Calculating replacement level
In a standard 12-team league, the replacement level player for each position will be on average the 18th catcher (30th in two-catcher leagues), 24th first baseman, 19th second baseman, 21st third baseman, 19th shortstop and 50th outfielder. To find the replacement level for each position, I averaged the projected OPS for the first replacement level player, and then the players projected before and after him. So for the catcher position, I average the 17th, 18th and 19th best catchers to end up with one expected projection for the replacement level catcher.
Below is a chart of the results with the 2009 numbers being the projected replacement level for each position, thus the dotted line.
Note: C1 represents a one-catcher league, and C2 represents a multi-catcher league
Sure it is a nice looking graph, but what does it mean? The projected drop in replacement level from the outfield, second base and catcher positions means that your replacement level adjustment should be more than it was for these positions last year. Conversely, your shortstop and first base adjustments should lessen because the replacement level first basemen—the guy you can add for nothing—is projected to be better.

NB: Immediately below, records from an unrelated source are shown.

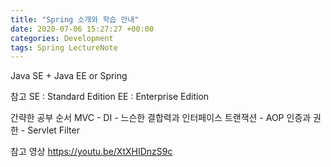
 ```yaml
---
title: "Spring 소개와 학습 안내"
date: 2020-07-06 15:27:27 +00:00
categories: Development
tags: Spring LectureNote
---
```


Java SE + Java EE or Spring

참고
SE : Standard Edition
EE : Enterprise Edition

간략한 공부 순서
MVC - DI - 느슨한 결합력과 인터페이스
트랜잭션 - AOP
인증과 권한 - Servlet Filter

참고 영상
https://youtu.be/XtXHIDnzS9c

To make the adjustment you simply subtract the player’s OPS from his position’s replacement level OPS. For 2009 the projected values are (these are the values in the graph):
+-----+-------+ | Pos | OPS | +-----+-------+ | C1 | 0.735 | | C2 | 0.705 | | 1B | 0.791 | | 2B | 0.728 | | 3B | 0.776 | | SS | 0.727 | | OF | 0.778 | +-----+-------+
So, if you have a first baseman with an OPS of 1.000, his value is equal to that of a catcher with a .944 OPS.

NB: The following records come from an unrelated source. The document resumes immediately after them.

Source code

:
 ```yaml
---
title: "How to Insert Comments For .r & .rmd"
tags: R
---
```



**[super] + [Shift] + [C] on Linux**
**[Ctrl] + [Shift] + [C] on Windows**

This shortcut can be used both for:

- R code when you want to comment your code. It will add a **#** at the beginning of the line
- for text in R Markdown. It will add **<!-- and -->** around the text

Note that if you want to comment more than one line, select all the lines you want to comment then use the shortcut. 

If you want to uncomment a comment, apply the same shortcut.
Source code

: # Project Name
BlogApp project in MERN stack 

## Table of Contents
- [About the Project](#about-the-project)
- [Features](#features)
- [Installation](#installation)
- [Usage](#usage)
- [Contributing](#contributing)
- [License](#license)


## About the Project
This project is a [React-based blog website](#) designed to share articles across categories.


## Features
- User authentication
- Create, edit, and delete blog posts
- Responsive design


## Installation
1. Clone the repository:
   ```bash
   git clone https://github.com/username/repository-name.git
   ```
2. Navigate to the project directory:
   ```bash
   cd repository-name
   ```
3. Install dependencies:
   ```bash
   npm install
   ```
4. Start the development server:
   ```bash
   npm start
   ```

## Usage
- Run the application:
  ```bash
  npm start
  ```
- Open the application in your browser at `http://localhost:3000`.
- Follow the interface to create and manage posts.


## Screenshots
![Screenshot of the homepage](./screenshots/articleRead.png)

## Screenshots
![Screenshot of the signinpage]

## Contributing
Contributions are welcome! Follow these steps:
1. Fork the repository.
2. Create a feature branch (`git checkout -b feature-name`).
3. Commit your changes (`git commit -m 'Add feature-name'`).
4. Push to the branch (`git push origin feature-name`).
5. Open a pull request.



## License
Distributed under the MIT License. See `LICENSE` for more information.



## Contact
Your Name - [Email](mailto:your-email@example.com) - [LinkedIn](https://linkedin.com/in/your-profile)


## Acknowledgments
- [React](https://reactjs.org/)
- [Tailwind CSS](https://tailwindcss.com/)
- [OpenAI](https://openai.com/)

Hmmm, that does not seem right. Remember that this is just the replacement level adjustment. There is another adjustment for position scarcity and it is the talent distribution adjustment. I will get into that adjustment in another article.

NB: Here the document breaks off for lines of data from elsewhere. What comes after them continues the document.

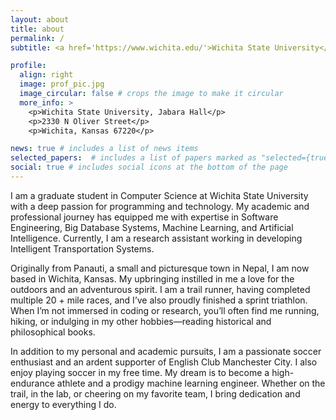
 ```yaml
---
layout: about
title: about
permalink: /
subtitle: <a href='https://www.wichita.edu/'>Wichita State University</a> 2330 N Oliver Street, KS 67220.

profile:
  align: right
  image: prof_pic.jpg
  image_circular: false # crops the image to make it circular
  more_info: >
    <p>Wichita State University, Jabara Hall</p>
    <p>2330 N Oliver Street</p>
    <p>Wichita, Kansas 67220</p>

news: true # includes a list of news items
selected_papers:  # includes a list of papers marked as "selected={true}"
social: true # includes social icons at the bottom of the page
---
```


<!-- Write your biography here. Tell the world about yourself. Link to your favorite [subreddit](http://reddit.com). You can put a picture in, too. The code is already in, just name your picture `prof_pic.jpg` and put it in the `img/` folder.

Put your address / P.O. box / other info right below your picture. You can also disable any of these elements by editing `profile` property of the YAML header of your `_pages/about.md`. Edit `_bibliography/papers.bib` and Jekyll will render your [publications page](/al-folio/publications/) automatically.

Link to your social media connections, too. This theme is set up to use [Font Awesome icons](https://fontawesome.com/) and [Academicons](https://jpswalsh.github.io/academicons/), like the ones below. Add your Facebook, Twitter, LinkedIn, Google Scholar, or just disable all of them. -->


I am a graduate student in Computer Science at Wichita State University with a deep passion for programming and technology. My academic and professional journey has equipped me with expertise in Software Engineering, Big Database Systems, Machine Learning, and Artificial Intelligence. Currently, I am a research assistant working in developing Intelligent Transportation Systems.

Originally from Panauti, a small and picturesque town in Nepal, I am now based in Wichita, Kansas. My upbringing instilled in me a love for the outdoors and an adventurous spirit. I am a trail runner, having completed multiple 20 + mile races, and I’ve also proudly finished a sprint triathlon. When I’m not immersed in coding or research, you’ll often find me running, hiking, or indulging in my other hobbies—reading historical and philosophical books.

In addition to my personal and academic pursuits, I am a passionate soccer enthusiast and an ardent supporter of English Club Manchester City. I also enjoy playing soccer in my free time. My dream is to become a high-endurance athlete and a prodigy machine learning engineer. Whether on the trail, in the lab, or cheering on my favorite team, I bring dedication and energy to everything I do.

Deciding what replacement level exactly is and determining how to calculate it are always sticky subjects, so now I am going to point out of the possible flaws of my system.
Using OPS will bother a lot of people. I doubt using using wOBA or another stat of the sort would change the results around a lot, and I could have used wOBA only if I used Marcel instead of the THT projections. Nothing against Marcel—it always holds its own—but I cringe at the projections when it comes to younger players. In the future I might go through the same methodology using Marcel’s projected wOBA and then we can compare results.
One of the hardest things tro decide was how many players from each position are drafted. The minimum was 12, but then I had to account for batters in the UTIL spot and on the bench. Admittedly there was no real scientific approach to designation of which players are replacement level, but I did get my numbers through some logical reasoning.
To be specific, I started by saying 108 batters must be drafted. That is, nine starting batting spots multiplied by 12 teams to get 108 starting batters. Then, I decided that on average eight teams will have three bench players, with the remaining four teams holding four batters on their bench. That is 108 + (8 X 3) + (4 X 4) which equals 148. So, in the average league 148 batters are drafted. If you sum up the totals of replacement level rank for each position minus one (because the last player drafted is the player right before the first replacement level player) you get 17 + 23 + 18 + 20 + 18 + 49 which equals 145. If you account for three DHs being drafted, you get the previously deduced 148.
In calculating the replacement level production, I did not want to just take the OPS of the 18th catcher so I used a three-player average. Again, no real scientific reason behind the decision to do that, but I feel it worked out well.
Obviously my methodology is not the tightest, so I am open to suggestions to improve the way I went about this. You can leave those in the comments.